La Feuillée était un vétéran de belle taille, fait pour l’uniforme. Le visage aux pommettes saillantes n’avait de particulier que des yeux dont on n’aurait su dire s’ils étaient beaux ou laids, tant ils étaient fixes et méchants. D’une chute de cheval qui avait failli le rendre à la vie civile, il avait une légère claudication qui ne se remarquait pas quand il était en service, quoique d’effacer sa claudication le faisait souffrir.

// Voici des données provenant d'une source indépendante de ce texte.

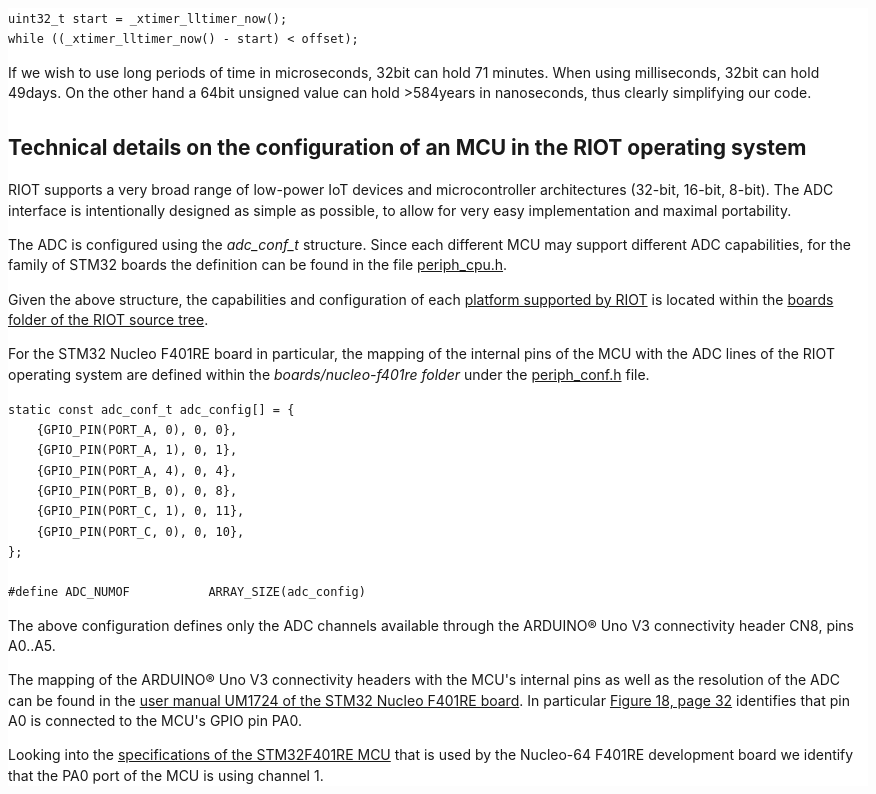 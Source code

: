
 ```
uint32_t start = _xtimer_lltimer_now();
while ((_xtimer_lltimer_now() - start) < offset);
```

If we wish to use long periods of time in microseconds, 32bit can hold 71 minutes. When using milliseconds, 32bit can hold 49days. On the other hand a 64bit unsigned value can hold >584years in nanoseconds, thus clearly simplifying our code.



## Technical details on the configuration of an MCU in the RIOT operating system

RIOT supports a very broad range of low-power IoT devices and microcontroller architectures (32-bit, 16-bit, 8-bit). The ADC interface is intentionally designed as simple as possible, to allow for very easy implementation and maximal portability.

The ADC is configured using the _adc_conf_t_ structure. Since each different MCU may support different ADC capabilities, for the family of STM32 boards the definition can be found in the file [periph_cpu.h](https://github.com/RIOT-OS/RIOT/blob/master/cpu/stm32/include/periph_cpu.h).

Given the above structure, the capabilities and configuration of each [platform supported by RIOT](https://github.com/RIOT-OS/RIOT/wiki/RIOT-Platforms) is located within the [boards folder of the RIOT source tree](https://github.com/RIOT-OS/RIOT/blob/master/boards/).

For the STM32 Nucleo F401RE board in particular, the mapping of the internal pins of the MCU with the ADC lines of the RIOT operating system are defined within the _boards/nucleo-f401re folder_ under the [periph_conf.h](https://github.com/RIOT-OS/RIOT/blob/master/boards/nucleo-f401re/include/periph_conf.h) file.

```
static const adc_conf_t adc_config[] = {
    {GPIO_PIN(PORT_A, 0), 0, 0},
    {GPIO_PIN(PORT_A, 1), 0, 1},
    {GPIO_PIN(PORT_A, 4), 0, 4},
    {GPIO_PIN(PORT_B, 0), 0, 8},
    {GPIO_PIN(PORT_C, 1), 0, 11},
    {GPIO_PIN(PORT_C, 0), 0, 10},
};

#define ADC_NUMOF           ARRAY_SIZE(adc_config)
```

The above configuration defines only the ADC channels available through the ARDUINO® Uno V3 connectivity header CN8, pins A0..A5.

The mapping of the ARDUINO® Uno V3 connectivity headers with the MCU's internal pins as well as the resolution of the ADC can be found in the [user manual UM1724 of the STM32 Nucleo F401RE board](https://www.st.com/resource/en/user_manual/dm00105823-stm32-nucleo64-boards-mb1136-stmicroelectronics.pdf). In particular [Figure 18, page 32](https://www.st.com/resource/en/user_manual/dm00105823-stm32-nucleo64-boards-mb1136-stmicroelectronics.pdf) identifies that pin A0 is connected to the MCU's GPIO pin PA0.

Looking into the [specifications of the STM32F401RE MCU](https://www.st.com/resource/en/datasheet/stm32f401re.pdf) that is used by the Nucleo-64 F401RE development board we identify that the PA0 port of the MCU is using channel 1.
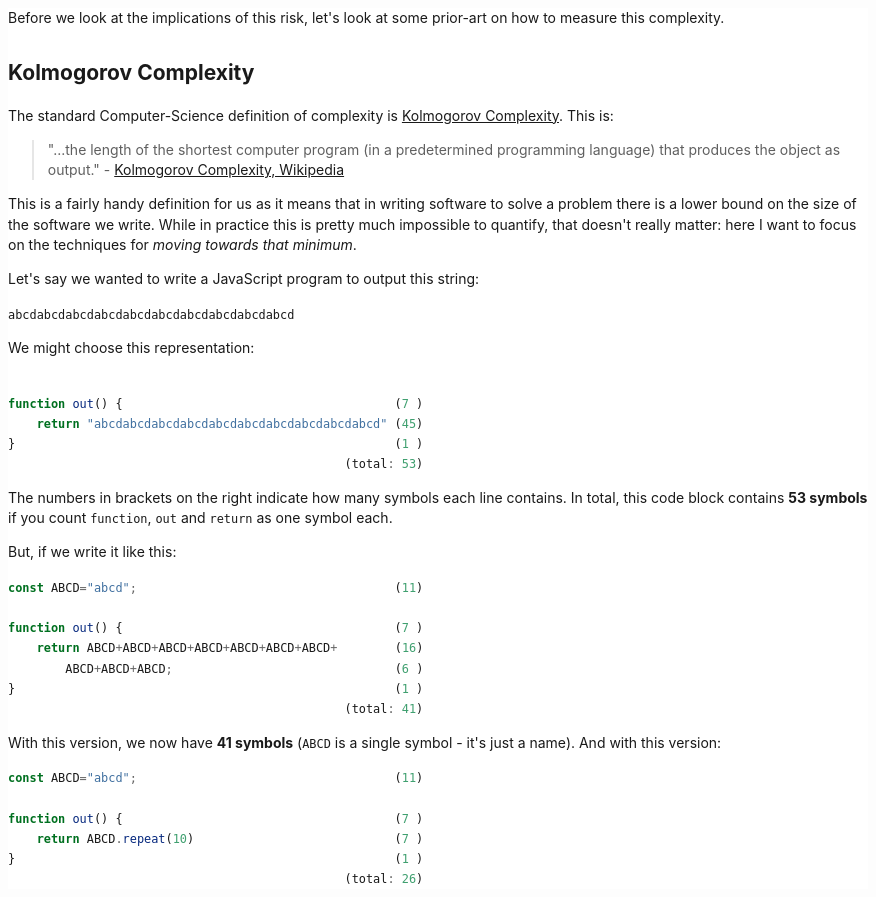 Before we look at the implications of this risk, let's look at some prior-art on how to measure this complexity. 

## Kolmogorov Complexity

The standard Computer-Science definition of complexity is [Kolmogorov Complexity](https://en.wikipedia.org/wiki/Kolmogorov_complexity).  This is:

>  "...the length of the shortest computer program (in a predetermined programming language) that produces the object as output." - [Kolmogorov Complexity, Wikipedia](https://en.wikipedia.org/wiki/Kolmogorov_complexity)

This is a fairly handy definition for us as it means that in writing software to solve a problem there is a lower bound on the size of the software we write.  While in practice this is pretty much impossible to quantify, that doesn't really matter:  here I want to focus on the techniques for _moving towards that minimum_.

Let's say we wanted to write a JavaScript program to output this string:

```javascript
abcdabcdabcdabcdabcdabcdabcdabcdabcdabcd
```

We might choose this representation:

```javascript
 
function out() {                                      (7 )
    return "abcdabcdabcdabcdabcdabcdabcdabcdabcdabcd" (45)
}                                                     (1 )
                                               (total: 53)
```

The numbers in brackets on the right indicate how many symbols each line contains.  In total, this code block contains **53 symbols** if you count `function`, `out` and `return` as one symbol each.

But, if we write it like this:

```javascript
const ABCD="abcd";                                    (11)

function out() {                                      (7 )
    return ABCD+ABCD+ABCD+ABCD+ABCD+ABCD+ABCD+        (16)
        ABCD+ABCD+ABCD;                               (6 )
}                                                     (1 )
                                               (total: 41)
```

With this version, we now have **41 symbols** (`ABCD` is a single symbol - it's just a name).  And with this version:

```javascript
const ABCD="abcd";                                    (11)

function out() {                                      (7 )
    return ABCD.repeat(10)                            (7 )
}                                                     (1 )
                                               (total: 26)
```
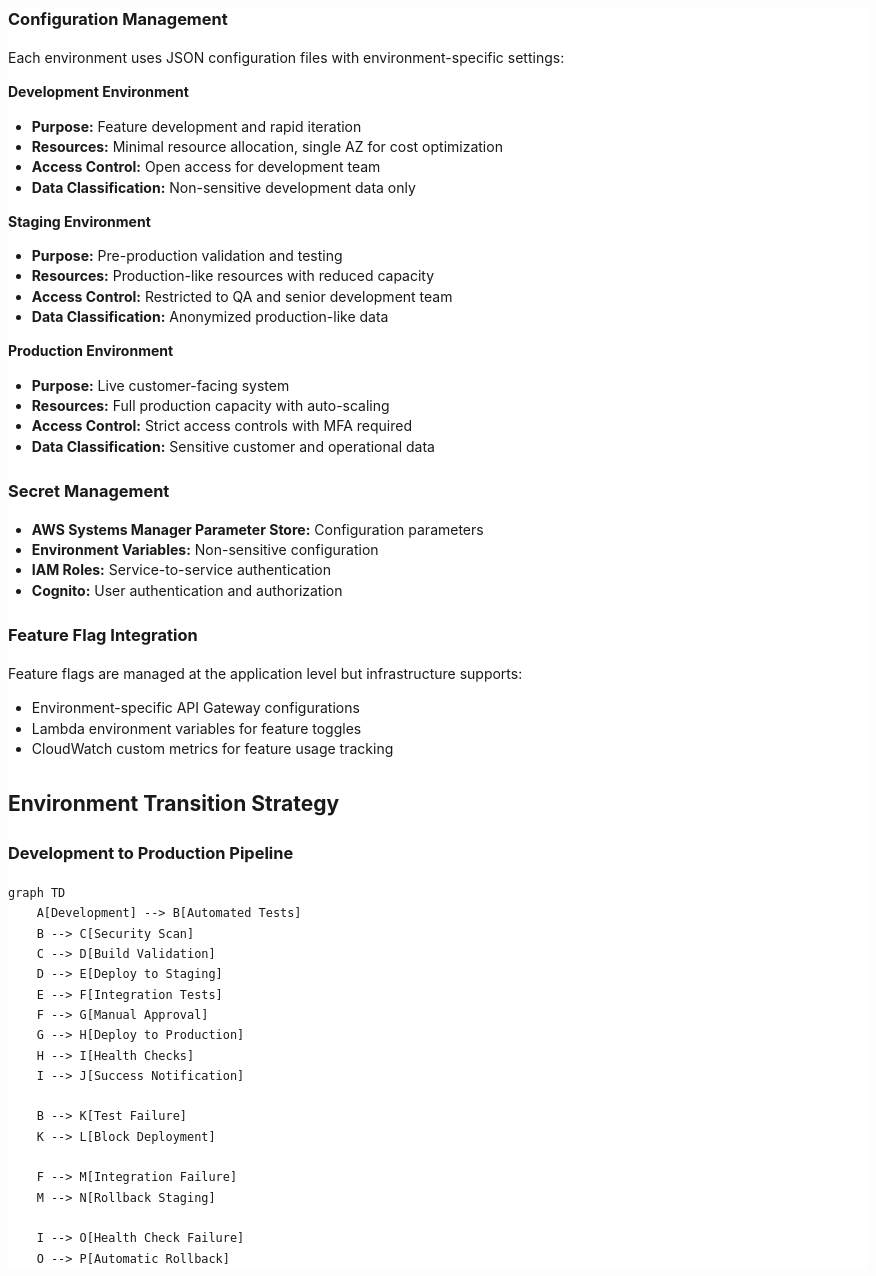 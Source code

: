 ### Configuration Management

Each environment uses JSON configuration files with environment-specific settings:

**Development Environment**

- **Purpose:** Feature development and rapid iteration
- **Resources:** Minimal resource allocation, single AZ for cost optimization
- **Access Control:** Open access for development team
- **Data Classification:** Non-sensitive development data only

**Staging Environment**

- **Purpose:** Pre-production validation and testing
- **Resources:** Production-like resources with reduced capacity
- **Access Control:** Restricted to QA and senior development team
- **Data Classification:** Anonymized production-like data

**Production Environment**

- **Purpose:** Live customer-facing system
- **Resources:** Full production capacity with auto-scaling
- **Access Control:** Strict access controls with MFA required
- **Data Classification:** Sensitive customer and operational data

### Secret Management

- **AWS Systems Manager Parameter Store:** Configuration parameters
- **Environment Variables:** Non-sensitive configuration
- **IAM Roles:** Service-to-service authentication
- **Cognito:** User authentication and authorization

### Feature Flag Integration

Feature flags are managed at the application level but infrastructure supports:

- Environment-specific API Gateway configurations
- Lambda environment variables for feature toggles
- CloudWatch custom metrics for feature usage tracking

## Environment Transition Strategy

### Development to Production Pipeline

```mermaid
graph TD
    A[Development] --> B[Automated Tests]
    B --> C[Security Scan]
    C --> D[Build Validation]
    D --> E[Deploy to Staging]
    E --> F[Integration Tests]
    F --> G[Manual Approval]
    G --> H[Deploy to Production]
    H --> I[Health Checks]
    I --> J[Success Notification]

    B --> K[Test Failure]
    K --> L[Block Deployment]

    F --> M[Integration Failure]
    M --> N[Rollback Staging]

    I --> O[Health Check Failure]
    O --> P[Automatic Rollback]
```
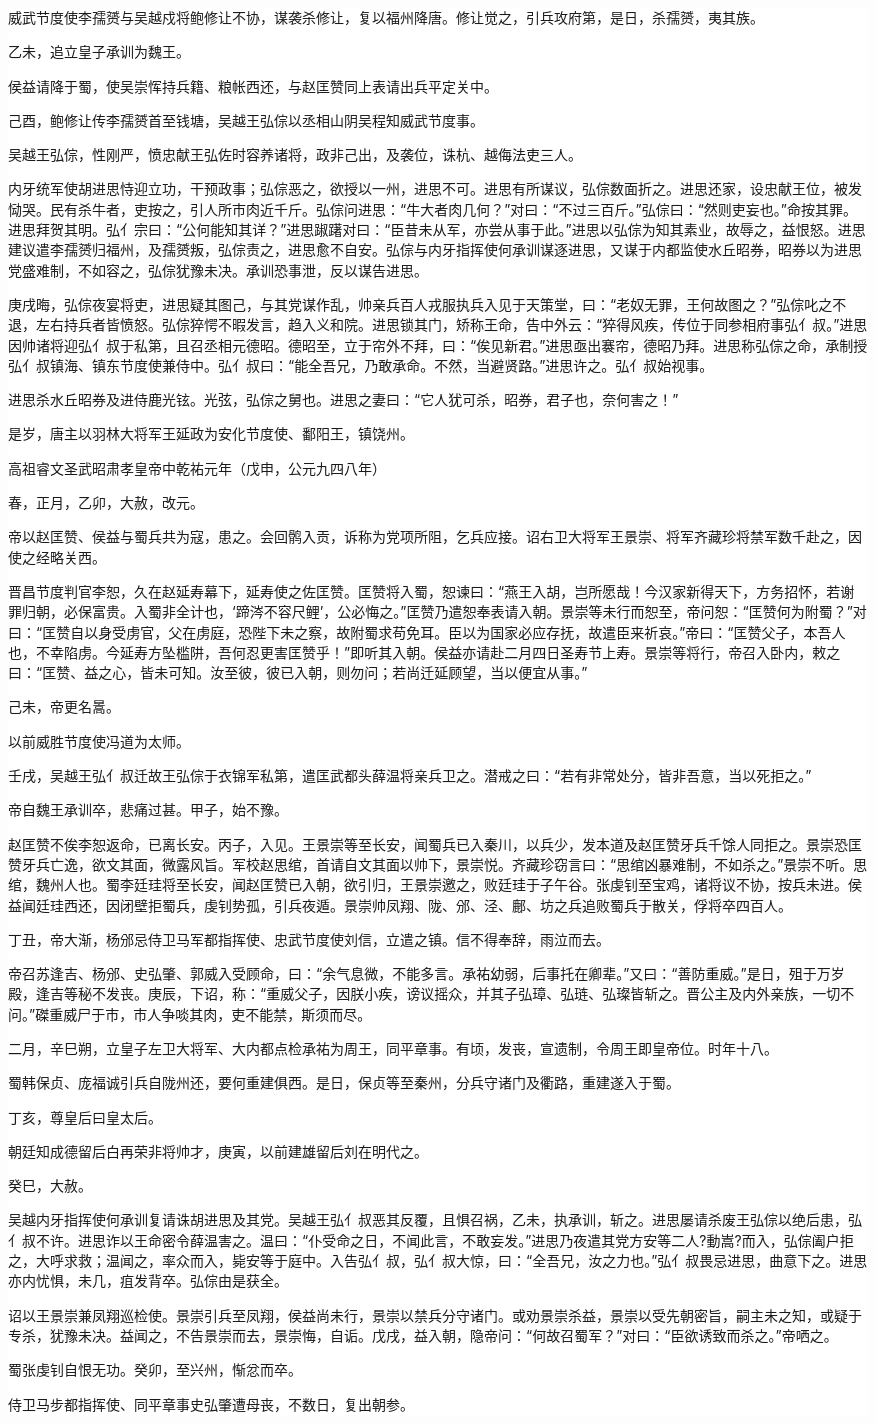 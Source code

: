 威武节度使李孺赟与吴越戍将鲍修让不协，谋袭杀修让，复以福州降唐。修让觉之，引兵攻府第，是日，杀孺赟，夷其族。

乙未，追立皇子承训为魏王。

侯益请降于蜀，使吴崇恽持兵籍、粮帐西还，与赵匡赞同上表请出兵平定关中。

己酉，鲍修让传李孺赟首至钱塘，吴越王弘倧以丞相山阴吴程知威武节度事。

吴越王弘倧，性刚严，愤忠献王弘佐时容养诸将，政非己出，及袭位，诛杭、越侮法吏三人。

内牙统军使胡进思恃迎立功，干预政事；弘倧恶之，欲授以一州，进思不可。进思有所谋议，弘倧数面折之。进思还家，设忠献王位，被发恸哭。民有杀牛者，吏按之，引人所市肉近千斤。弘倧问进思：“牛大者肉几何？”对曰：“不过三百斤。”弘倧曰：“然则吏妄也。”命按其罪。进思拜贺其明。弘亻宗曰：“公何能知其详？”进思踧躇对曰：“臣昔未从军，亦尝从事于此。”进思以弘倧为知其素业，故辱之，益恨怒。进思建议遣李孺赟归福州，及孺赟叛，弘倧责之，进思愈不自安。弘倧与内牙指挥使何承训谋逐进思，又谋于内都监使水丘昭券，昭券以为进思党盛难制，不如容之，弘倧犹豫未决。承训恐事泄，反以谋告进思。

庚戌晦，弘倧夜宴将吏，进思疑其图己，与其党谋作乱，帅亲兵百人戎服执兵入见于天策堂，曰：“老奴无罪，王何故图之？”弘倧叱之不退，左右持兵者皆愤怒。弘倧猝愕不暇发言，趋入义和院。进思锁其门，矫称王命，告中外云：“猝得风疾，传位于同参相府事弘亻叔。”进思因帅诸将迎弘亻叔于私第，且召丞相元德昭。德昭至，立于帘外不拜，曰：“俟见新君。”进思亟出褰帘，德昭乃拜。进思称弘倧之命，承制授弘亻叔镇海、镇东节度使兼侍中。弘亻叔曰：“能全吾兄，乃敢承命。不然，当避贤路。”进思许之。弘亻叔始视事。

进思杀水丘昭券及进侍鹿光铉。光弦，弘倧之舅也。进思之妻曰：“它人犹可杀，昭券，君子也，奈何害之！”

是岁，唐主以羽林大将军王延政为安化节度使、鄱阳王，镇饶州。

高祖睿文圣武昭肃孝皇帝中乾祐元年（戊申，公元九四八年）

春，正月，乙卯，大赦，改元。

帝以赵匡赞、侯益与蜀兵共为寇，患之。会回鹘入贡，诉称为党项所阻，乞兵应接。诏右卫大将军王景崇、将军齐藏珍将禁军数千赴之，因使之经略关西。

晋昌节度判官李恕，久在赵延寿幕下，延寿使之佐匡赞。匡赞将入蜀，恕谏曰：“燕王入胡，岂所愿哉！今汉家新得天下，方务招怀，若谢罪归朝，必保富贵。入蜀非全计也，‘蹄涔不容尺鲤’，公必悔之。”匡赞乃遣恕奉表请入朝。景崇等未行而恕至，帝问恕：“匡赞何为附蜀？”对曰：“匡赞自以身受虏官，父在虏庭，恐陛下未之察，故附蜀求苟免耳。臣以为国家必应存抚，故遣臣来祈哀。”帝曰：“匡赞父子，本吾人也，不幸陷虏。今延寿方坠槛阱，吾何忍更害匡赞乎！”即听其入朝。侯益亦请赴二月四日圣寿节上寿。景崇等将行，帝召入卧内，敕之曰：“匡赞、益之心，皆未可知。汝至彼，彼已入朝，则勿问；若尚迁延顾望，当以便宜从事。”

己未，帝更名暠。

以前威胜节度使冯道为太师。

壬戌，吴越王弘亻叔迁故王弘倧于衣锦军私第，遣匡武都头薛温将亲兵卫之。潜戒之曰：“若有非常处分，皆非吾意，当以死拒之。”

帝自魏王承训卒，悲痛过甚。甲子，始不豫。

赵匡赞不俟李恕返命，已离长安。丙子，入见。王景崇等至长安，闻蜀兵已入秦川，以兵少，发本道及赵匡赞牙兵千馀人同拒之。景崇恐匡赞牙兵亡逸，欲文其面，微露风旨。军校赵思绾，首请自文其面以帅下，景崇悦。齐藏珍窃言曰：“思绾凶暴难制，不如杀之。”景崇不听。思绾，魏州人也。蜀李廷珪将至长安，闻赵匡赞已入朝，欲引归，王景崇邀之，败廷珪于子午谷。张虔钊至宝鸡，诸将议不协，按兵未进。侯益闻廷珪西还，因闭壁拒蜀兵，虔钊势孤，引兵夜遁。景崇帅凤翔、陇、邠、泾、鄜、坊之兵追败蜀兵于散关，俘将卒四百人。

丁丑，帝大渐，杨邠忌侍卫马军都指挥使、忠武节度使刘信，立遣之镇。信不得奉辞，雨泣而去。

帝召苏逢吉、杨邠、史弘肇、郭威入受顾命，曰：“余气息微，不能多言。承祐幼弱，后事托在卿辈。”又曰：“善防重威。”是日，殂于万岁殿，逢吉等秘不发丧。庚辰，下诏，称：“重威父子，因朕小疾，谤议摇众，并其子弘璋、弘琏、弘璨皆斩之。晋公主及内外亲族，一切不问。”磔重威尸于市，市人争啖其肉，吏不能禁，斯须而尽。

二月，辛巳朔，立皇子左卫大将军、大内都点检承祐为周王，同平章事。有顷，发丧，宣遗制，令周王即皇帝位。时年十八。

蜀韩保贞、庞福诚引兵自陇州还，要何重建俱西。是日，保贞等至秦州，分兵守诸门及衢路，重建遂入于蜀。

丁亥，尊皇后曰皇太后。

朝廷知成德留后白再荣非将帅才，庚寅，以前建雄留后刘在明代之。

癸巳，大赦。

吴越内牙指挥使何承训复请诛胡进思及其党。吴越王弘亻叔恶其反覆，且惧召祸，乙未，执承训，斩之。进思屡请杀废王弘倧以绝后患，弘亻叔不许。进思诈以王命密令薛温害之。温曰：“仆受命之日，不闻此言，不敢妄发。”进思乃夜遣其党方安等二人?動嵩?而入，弘倧阖户拒之，大呼求救；温闻之，率众而入，毙安等于庭中。入告弘亻叔，弘亻叔大惊，曰：“全吾兄，汝之力也。”弘亻叔畏忌进思，曲意下之。进思亦内忧惧，未几，疽发背卒。弘倧由是获全。

诏以王景崇兼凤翔巡检使。景崇引兵至凤翔，侯益尚未行，景崇以禁兵分守诸门。或劝景崇杀益，景崇以受先朝密旨，嗣主未之知，或疑于专杀，犹豫未决。益闻之，不告景崇而去，景崇悔，自诟。戊戌，益入朝，隐帝问：“何故召蜀军？”对曰：“臣欲诱致而杀之。”帝哂之。

蜀张虔钊自恨无功。癸卯，至兴州，惭忿而卒。

侍卫马步都指挥使、同平章事史弘肇遭母丧，不数日，复出朝参。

D’une famille pauvre, la tribu s’était sacrifiée pour qu’il entrât à l’école militaire, il en était sorti breveté sous-lieutenant tout d’une traite et sans échec, dans la peur de redoubler, ce qui l’aurait rendu à la culture de la betterave fourragère, comme l’avait menacé son père.
La campagne de 18 jours et les stalags avaient fait le reste de son avancement.
Dur avec ses hommes et souples avec ses supérieurs, il entendait monnayer les quatre années qu’il avait passées en Allemagne, prisonnier sur la Lys sans avoir tiré un coup de feu. Pris par surprise, disait-il en finissant sa phrase par « les lâches ».
Le capitaine La Feuillée aurait dû être chez lui, à dormir dans le lit conjugal de Blanche, une épouse aux petits soins et qui avait fait de lui son dieu. Ses deux filles, dans la chambre à côté, rêvaient à de beaux jeunes gens en train de passer des mains sous leurs robes.
Blanche l’avait réveillé au milieu de la nuit.